Per chi non lo sapesse la «Sitemap è una via semplice per un webmaster per informare i motori di ricerca circa le pagine dei propri siti disponibili per l’indicizzazione. Nella sua forma più semplice, un Sitemap è un file XML che elenca gli url di un sito con metadata aggiuntivi per ogni singolo url (quanto è avvenuto l’update, a quale cadenza avviene, quanto è importante la singola pagina nel contesto del sito web), così che i motori di ricerca possano indicizzare più intelligentemente il vostro sito» (via sitemaps.org)

Fino a ieri il nome era legato ad una tecnologia perlopiù ricollegabile a Google, visto che originariamente fu sviluppato da Google e offerto attraverso la licenza Creative Commons. La versione 0.90 del protocollo (dichiaratamente distribuito sotto licenza Creative Commons) trova invece una nuova dimensione nella piena implementazione da parte di Yahoo e Microsoft, imponendo così Sitemaps come uno strumento forzatamente da tenere in ferma considerazione.

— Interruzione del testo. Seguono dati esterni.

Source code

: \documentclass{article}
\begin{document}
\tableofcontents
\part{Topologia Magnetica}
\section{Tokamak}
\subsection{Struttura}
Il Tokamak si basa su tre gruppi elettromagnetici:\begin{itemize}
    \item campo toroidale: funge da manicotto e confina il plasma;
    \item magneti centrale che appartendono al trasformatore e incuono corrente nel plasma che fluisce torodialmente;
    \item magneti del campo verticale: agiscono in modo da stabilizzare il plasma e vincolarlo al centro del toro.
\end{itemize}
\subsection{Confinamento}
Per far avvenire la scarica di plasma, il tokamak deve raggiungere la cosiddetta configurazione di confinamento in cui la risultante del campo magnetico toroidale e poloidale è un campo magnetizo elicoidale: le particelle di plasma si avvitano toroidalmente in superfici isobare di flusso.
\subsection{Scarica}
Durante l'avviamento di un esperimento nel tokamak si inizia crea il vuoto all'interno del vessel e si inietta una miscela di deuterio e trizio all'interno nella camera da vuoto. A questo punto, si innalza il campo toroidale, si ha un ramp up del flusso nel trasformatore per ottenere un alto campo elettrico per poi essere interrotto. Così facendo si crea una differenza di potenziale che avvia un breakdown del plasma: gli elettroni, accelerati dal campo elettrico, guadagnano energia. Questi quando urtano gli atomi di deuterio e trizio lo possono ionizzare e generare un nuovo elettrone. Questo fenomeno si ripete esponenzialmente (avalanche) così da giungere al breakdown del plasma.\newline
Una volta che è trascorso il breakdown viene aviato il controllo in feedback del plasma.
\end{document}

L’accordo tra i tre motori, benchè cosa più unica che rara, non stupisce: il protocollo permetterà ai motori di affidare all’utenza una funzione di guida con i suggerimenti relativi ai vari siti web (chi conosce meglio un sito se non il relativo webmaster?) e le maggiorate performance conseguenti permetteranno ai web crawler dei motori di ricerca una maggiore e migliore indicizzazione del www (uno standard auto-determinato dal sicuro impatto sul web, a tutto vantaggio dell’intero sistema).

La piena compatibilità del protocollo con tutti i maggiori motori di ricerca determinerà giocoforza un’accelerazione ulteriore dell’adozione: l’aumento di informazione e strumenti in questo contesto porteranno infatti un maggior numero di siti e webmaster all’utilizzo del Sitemap come allegato fondamentale alla propria presenza online.

“Ci sono molti siti difficili da analizzare come gli store elettronici o quelli con URL generati dinamicamente. Google Sitemap ci permette di avere a disposizione un feed di tutti gli URL di un sito così da poterci accedere”.

Sitemap semplifica il web, ma non diminuisce, anzi aumenta, le attività di crawling dei siti. La scelta di rendere visibili o meno particolari file, contenuti o fonti di informazione da includere negli indici dei motori di ricerca, ad ogni modo, rimane sempre una prerogativa specifica del file robots.txt.